La pochette de l’album « Alaska » est sombre au sens propre comme figuré du terme. On y aperçoit un visage reconstitué : celui de Green à gauche, et celui d’un crâne à droite. SIX, son directeur artiste, a d’ailleurs confié lors d’un talk où nous étions invités, que le crâne utilisé pour la cover était un vrai. L’EP « MELANCHOLIA 999 », quant à lui est plus lumineux, bien que le contraste avec l’obscurité soit toujours travaillé. Visuellement comme musicalement, la transition entre ces deux premiers projets est claire : Green fuit la Terre et ses problèmes et nous plonge dans le vide ; nous tombons avec lui dans son espace. Les références à cette transition sont d’ailleurs nombreuses dans MELANCHOLIA 999 :


« J’ai le corps dans le vide » (J’roule), « J’fais le tour de la terre » (Rêves magiques), « Avant de me barrer sur une autre planète » (Sale tchoin), « J’suis dans le vaisseau [...], à des années lumière » (Licepo).

Actuellement, Nostalgia + marque l’atterrissage sur sa planète, pouvant être interprété comme le début d’une nouvelle ère. Il est bon de rappeler qu’il est impossible de créer l’obscurité parfaite car tout corps émet de la chaleur et que les très hautes fréquences de la lumière peuvent traverser les objets denses. Pour autant, Green a su créer son obscurité. Celle où plus la profondeur est importante, plus la lumière brille. Cette obscurité devient alors romancée, privée, équivoque. Elle est appréciée de jour comme de nuit, mais davantage de nuit, là où réside le secret et la solitude. Et même parfois, où résident le lieu de naissance d’un amour perdu.

 

La digestion d'un rapport au monde


Par l’insanité sous le murmure, la délicatesse est parfois masquée par une violence verbale, une douceur cachée sous un désenchantement brutal. Nous sommes arrivés dans les abysses où règnent l’errance et la délivrance.

Là où, selon moi, réside une grande énigme : celle de rester ou de ne pas rester quelque part.
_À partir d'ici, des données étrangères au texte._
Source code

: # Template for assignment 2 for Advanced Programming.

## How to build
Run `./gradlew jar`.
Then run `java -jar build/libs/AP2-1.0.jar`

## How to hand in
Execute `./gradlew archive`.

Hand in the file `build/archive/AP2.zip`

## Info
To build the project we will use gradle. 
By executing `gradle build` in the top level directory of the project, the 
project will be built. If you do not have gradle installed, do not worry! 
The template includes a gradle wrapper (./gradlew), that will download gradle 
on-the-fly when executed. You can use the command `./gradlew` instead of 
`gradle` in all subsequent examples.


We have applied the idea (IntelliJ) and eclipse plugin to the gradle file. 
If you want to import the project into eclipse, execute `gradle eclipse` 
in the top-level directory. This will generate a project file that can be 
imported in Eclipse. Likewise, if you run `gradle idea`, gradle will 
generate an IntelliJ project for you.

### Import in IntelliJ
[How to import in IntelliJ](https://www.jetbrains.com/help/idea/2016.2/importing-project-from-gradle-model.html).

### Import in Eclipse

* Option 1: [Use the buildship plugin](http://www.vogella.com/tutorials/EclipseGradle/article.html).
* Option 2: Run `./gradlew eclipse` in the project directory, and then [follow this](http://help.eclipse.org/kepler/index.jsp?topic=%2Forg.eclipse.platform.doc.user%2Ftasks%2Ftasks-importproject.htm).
À travers son art, Green donne un sens au monde dans lequel il vit, il nous raconte de quoi il s’est échappé et de ce à quoi il tente d’échapper, que ce soit nouveau ou persistant. La douleur tend peu à peu à être atténuée, apaisée. Dans de nombreux textes, certains emplois de mots sont évidents et compréhensibles, notamment au sujet de la douleur : « blessures », « pansement », « calmant », « plaie ». Il est également facile de comprendre où se trouve son réconfort : « liasse de billets de toutes les couleurs », « on vit cette vie dans riche nouveau monde » (cf. NMR, Nouveau Monde Riche), « Un nouveau monde » comme refuge où il serait « toujours en quête » (Évidemment, feat SDM, MELANCHOLIA 999), où plus rien ne l’empêcherait d’avancer, « toujours avec le même clan » (Magic City 999, MELANCHOLIA 999).

« J’ai rêvé de cette place », « Moi j’veux pas me plaindre, j’ai rêvé de cette vie » (Magic City 999, MELANCHOLIA 999)
« Me dis pas impossible, j’vois les choses en grand » (Comme un aimant, MELANCHOLIA 999)
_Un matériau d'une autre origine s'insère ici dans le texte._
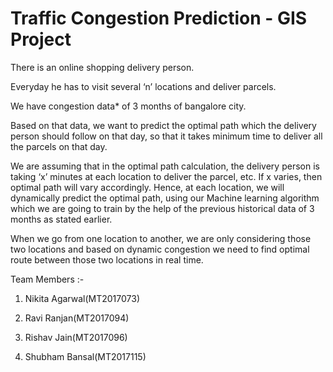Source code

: # Traffic Congestion Prediction - GIS Project
There is an online shopping delivery person.

Everyday he has to visit several ‘n’ locations and deliver parcels.

We have congestion data* of 3 months of bangalore city.

Based on that data, we want to predict the optimal path which the delivery person should follow on that day, so that it takes minimum time to deliver all the parcels on that day.

We are assuming that in the optimal path calculation, the delivery person is taking ‘x’ minutes at each location to deliver the parcel, etc. If x varies, then optimal path will vary accordingly. Hence, at each location, we will dynamically predict the optimal path, using our Machine learning algorithm which we are going to train by the help of the previous historical data of 3 months as stated earlier.

When we go from one location to another, we are only considering those two locations and based on dynamic congestion we need to find optimal route between those two locations in real time.

Team Members :-

1. Nikita Agarwal(MT2017073)

2. Ravi Ranjan(MT2017094)

3. Rishav Jain(MT2017096) 

4. Shubham Bansal(MT2017115)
Tout au long de ce voyage, les indices m’ont laissés la liberté d’interpréter et de me construire ma propre compréhension de l’univers de l’artiste mais pour autant, je ne pense pas m’être trompée. Je n’ai évidemment pas toujours eu cette lecture aussi approfondie puisqu’elle s’est construite au fur et à mesure de mes écoutes, au fil du temps mais aussi de l’écrit. Parce que les émotions dans la musique sont universelles, il me tenait à cœur de retranscrire celles de Green au travers des miennes, avec pudeur et réserve. Alors j’ai erré pour me recréer et me ré-approprier une réalité où j’apprécie me réfugier.